Even sedentary, your body needs energy to keep your lungs inhaling, heart pumping, and body temperature constant. Each person’s BMR will vary according to many factors. The most recent and accurate formula that is used to estimate BMR is the Mifflin-St Jour Equation.

This equation takes your weight, height, and age into account.

To calculate your BMR,

BMR = (10 x weight) + (6.25 x height) – (5 x age) + S

In the above formula, your weight must be in units of kilograms Your height must be in units of centimeters and your age must be in units of years.

For the parameter S use 5 if you’re a male and -161 if you’re a female.

THERMIC EFFECT OF FOOD (TEF)

The thermic effect of food or TEF is based on the fact that it takes energy to digest the food that we eat we eat. We burn approximately 10% of our daily caloric intake by just digesting that food and turning it into usable energy.

For example, if you consume 2500 Calories a day your body will use about 250 of those Calories in the process of digestion.

PHYSICAL ACTIVITIES (PA)

Thirdly, many of us perform physical activities throughout the day such as running, stretching, and jumping. Each of these activities burns Calories and therefore, these numbers must be added to your total daily energy expenditure.

COMPONENTS OF TOTAL DAILY ENERGY EXPENDITURE

The amount of energy expended in a day differs for each individual. In general, your basal metabolic rate is the largest component comprising about 50 to 65% of your daily energy requirements. The thermic effect the food is the smallest component comprising 10% of your daily energy requirements. Lastly, depending on how active you are, about 30 to 50% of your daily energy requirement could come from physical activity.

CALORIES SUSTAIN LIFE!

In summary, we need calories to sustain life. Our daily energy needs come from the Calories in the food that we eat.
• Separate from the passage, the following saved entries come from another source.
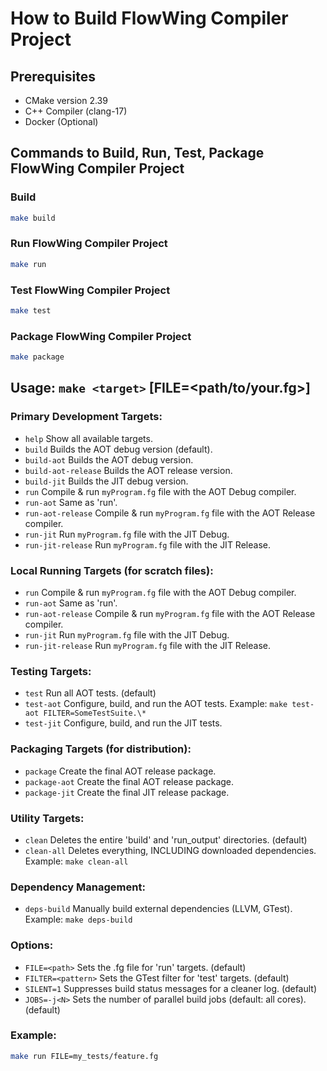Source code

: # How to Build FlowWing Compiler Project

## Prerequisites

- CMake version 2.39
- C++ Compiler (clang-17)
- Docker (Optional)

## Commands to Build, Run, Test, Package FlowWing Compiler Project

### Build

```bash
make build
```

### Run FlowWing Compiler Project

```bash
make run
```

### Test FlowWing Compiler Project

```bash
make test
```

### Package FlowWing Compiler Project

```bash
make package
```

## Usage: `make <target>` [FILE=<path/to/your.fg>]

### Primary Development Targets:

- `help` Show all available targets.
- `build` Builds the AOT debug version (default).
- `build-aot` Builds the AOT debug version.
- `build-aot-release` Builds the AOT release version.
- `build-jit` Builds the JIT debug version.
- `run` Compile & run `myProgram.fg` file with the AOT Debug compiler.
- `run-aot` Same as 'run'.
- `run-aot-release` Compile & run `myProgram.fg` file with the AOT Release compiler.
- `run-jit` Run `myProgram.fg` file with the JIT Debug.
- `run-jit-release` Run `myProgram.fg` file with the JIT Release.

### Local Running Targets (for scratch files):

- `run` Compile & run `myProgram.fg` file with the AOT Debug compiler.
- `run-aot` Same as 'run'.
- `run-aot-release` Compile & run `myProgram.fg` file with the AOT Release compiler.
- `run-jit` Run `myProgram.fg` file with the JIT Debug.
- `run-jit-release` Run `myProgram.fg` file with the JIT Release.

### Testing Targets:

- `test` Run all AOT tests. (default)
- `test-aot` Configure, build, and run the AOT tests.
  Example: `make test-aot FILTER=SomeTestSuite.\*`
- `test-jit` Configure, build, and run the JIT tests.

### Packaging Targets (for distribution):

- `package` Create the final AOT release package.
- `package-aot` Create the final AOT release package.
- `package-jit` Create the final JIT release package.

### Utility Targets:

- `clean` Deletes the entire 'build' and 'run_output' directories. (default)
- `clean-all` Deletes everything, INCLUDING downloaded dependencies.
  Example: `make clean-all`

### Dependency Management:

- `deps-build` Manually build external dependencies (LLVM, GTest).
  Example: `make deps-build`

### Options:

- `FILE=<path>` Sets the .fg file for 'run' targets. (default)
- `FILTER=<pattern>` Sets the GTest filter for 'test' targets. (default)
- `SILENT=1` Suppresses build status messages for a cleaner log. (default)
- `JOBS=-j<N>` Sets the number of parallel build jobs (default: all cores). (default)

### Example:

```bash
make run FILE=my_tests/feature.fg
```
If your body is in energy balance, the majority of Calories that you consume fuel your basal metabolism. Some of those Calories are needed to digest food and the remaining Calories provide us with energy to keep physically active.

ADDITIONAL FACTORS

Each person’s daily energy requirements will vary. In addition to your age, weight, gender, and height additional factors such as your genetics, amount of gut bacteria, and body composition affect your body’s ability to utilize the energy that we extract from food. With so many contributing factors, there is no one diet that will suit everyone’s needs.